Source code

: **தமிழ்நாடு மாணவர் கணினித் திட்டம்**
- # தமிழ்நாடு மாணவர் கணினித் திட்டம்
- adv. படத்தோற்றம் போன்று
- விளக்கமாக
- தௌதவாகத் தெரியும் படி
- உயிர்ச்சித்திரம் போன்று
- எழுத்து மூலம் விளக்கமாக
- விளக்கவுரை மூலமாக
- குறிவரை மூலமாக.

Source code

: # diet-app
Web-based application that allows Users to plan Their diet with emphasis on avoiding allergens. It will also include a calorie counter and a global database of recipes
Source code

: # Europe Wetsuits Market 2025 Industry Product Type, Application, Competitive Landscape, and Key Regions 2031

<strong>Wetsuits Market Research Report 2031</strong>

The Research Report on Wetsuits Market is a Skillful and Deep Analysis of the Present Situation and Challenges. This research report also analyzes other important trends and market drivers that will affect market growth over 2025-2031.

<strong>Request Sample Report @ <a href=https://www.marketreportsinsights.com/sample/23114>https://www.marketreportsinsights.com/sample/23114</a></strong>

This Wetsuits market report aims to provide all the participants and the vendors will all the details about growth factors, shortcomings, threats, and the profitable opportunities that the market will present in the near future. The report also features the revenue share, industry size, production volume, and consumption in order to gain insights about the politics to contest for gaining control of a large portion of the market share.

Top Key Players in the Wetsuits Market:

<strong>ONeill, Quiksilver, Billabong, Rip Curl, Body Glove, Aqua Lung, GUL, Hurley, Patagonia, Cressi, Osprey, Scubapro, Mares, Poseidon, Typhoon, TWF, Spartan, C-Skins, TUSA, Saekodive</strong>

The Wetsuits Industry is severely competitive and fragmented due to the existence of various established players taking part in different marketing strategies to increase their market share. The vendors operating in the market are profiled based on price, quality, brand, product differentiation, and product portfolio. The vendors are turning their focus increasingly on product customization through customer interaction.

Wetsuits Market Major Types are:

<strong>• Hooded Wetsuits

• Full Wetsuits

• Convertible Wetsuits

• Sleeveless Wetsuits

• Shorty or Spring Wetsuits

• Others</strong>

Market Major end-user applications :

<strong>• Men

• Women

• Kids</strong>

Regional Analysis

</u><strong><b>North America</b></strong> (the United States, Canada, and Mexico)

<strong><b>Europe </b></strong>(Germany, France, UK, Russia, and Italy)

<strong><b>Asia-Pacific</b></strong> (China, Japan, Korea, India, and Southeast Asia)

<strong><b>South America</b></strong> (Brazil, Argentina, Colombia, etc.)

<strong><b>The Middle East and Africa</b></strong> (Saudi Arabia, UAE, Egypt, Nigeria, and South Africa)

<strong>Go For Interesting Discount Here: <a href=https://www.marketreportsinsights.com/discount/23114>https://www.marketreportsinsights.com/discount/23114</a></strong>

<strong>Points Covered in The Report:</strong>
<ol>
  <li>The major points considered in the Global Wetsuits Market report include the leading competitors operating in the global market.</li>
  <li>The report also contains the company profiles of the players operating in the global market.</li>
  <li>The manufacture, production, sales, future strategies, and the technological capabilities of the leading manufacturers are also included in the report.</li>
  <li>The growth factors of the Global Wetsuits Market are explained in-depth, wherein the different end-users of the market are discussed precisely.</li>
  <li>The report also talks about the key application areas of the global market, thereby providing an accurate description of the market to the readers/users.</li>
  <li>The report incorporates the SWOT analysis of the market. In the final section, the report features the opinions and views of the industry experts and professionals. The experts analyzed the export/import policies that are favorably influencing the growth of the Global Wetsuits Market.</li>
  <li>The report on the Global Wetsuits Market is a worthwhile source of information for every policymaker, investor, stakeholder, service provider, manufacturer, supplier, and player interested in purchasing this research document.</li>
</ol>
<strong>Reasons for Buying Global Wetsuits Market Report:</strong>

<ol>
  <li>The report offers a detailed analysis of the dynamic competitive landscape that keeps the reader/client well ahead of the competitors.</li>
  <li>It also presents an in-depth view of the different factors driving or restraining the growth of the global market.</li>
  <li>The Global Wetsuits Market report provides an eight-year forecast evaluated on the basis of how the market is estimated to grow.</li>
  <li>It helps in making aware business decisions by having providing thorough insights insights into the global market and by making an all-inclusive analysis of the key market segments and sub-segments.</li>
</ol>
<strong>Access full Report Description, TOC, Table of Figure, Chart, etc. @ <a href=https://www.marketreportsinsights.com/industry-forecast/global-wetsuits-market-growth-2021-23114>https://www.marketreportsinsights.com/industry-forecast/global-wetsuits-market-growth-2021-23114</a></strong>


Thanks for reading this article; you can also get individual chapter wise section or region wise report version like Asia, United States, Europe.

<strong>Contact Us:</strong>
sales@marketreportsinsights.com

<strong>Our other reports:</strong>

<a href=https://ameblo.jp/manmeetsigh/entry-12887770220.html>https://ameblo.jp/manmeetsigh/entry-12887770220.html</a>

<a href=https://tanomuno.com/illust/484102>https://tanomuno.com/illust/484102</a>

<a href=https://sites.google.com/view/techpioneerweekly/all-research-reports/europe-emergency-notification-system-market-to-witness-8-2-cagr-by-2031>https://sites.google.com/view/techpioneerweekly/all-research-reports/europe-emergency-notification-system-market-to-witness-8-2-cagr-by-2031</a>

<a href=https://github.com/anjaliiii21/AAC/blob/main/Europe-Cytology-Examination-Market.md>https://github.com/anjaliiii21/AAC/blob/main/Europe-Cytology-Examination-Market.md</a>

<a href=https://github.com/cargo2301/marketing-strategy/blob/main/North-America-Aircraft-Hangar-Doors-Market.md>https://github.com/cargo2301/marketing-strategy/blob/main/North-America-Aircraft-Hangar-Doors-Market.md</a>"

* **Directions**:
Within the listing, how many lines hold the word "diet"? Answer with the number by itself.

* **Written solution**:
2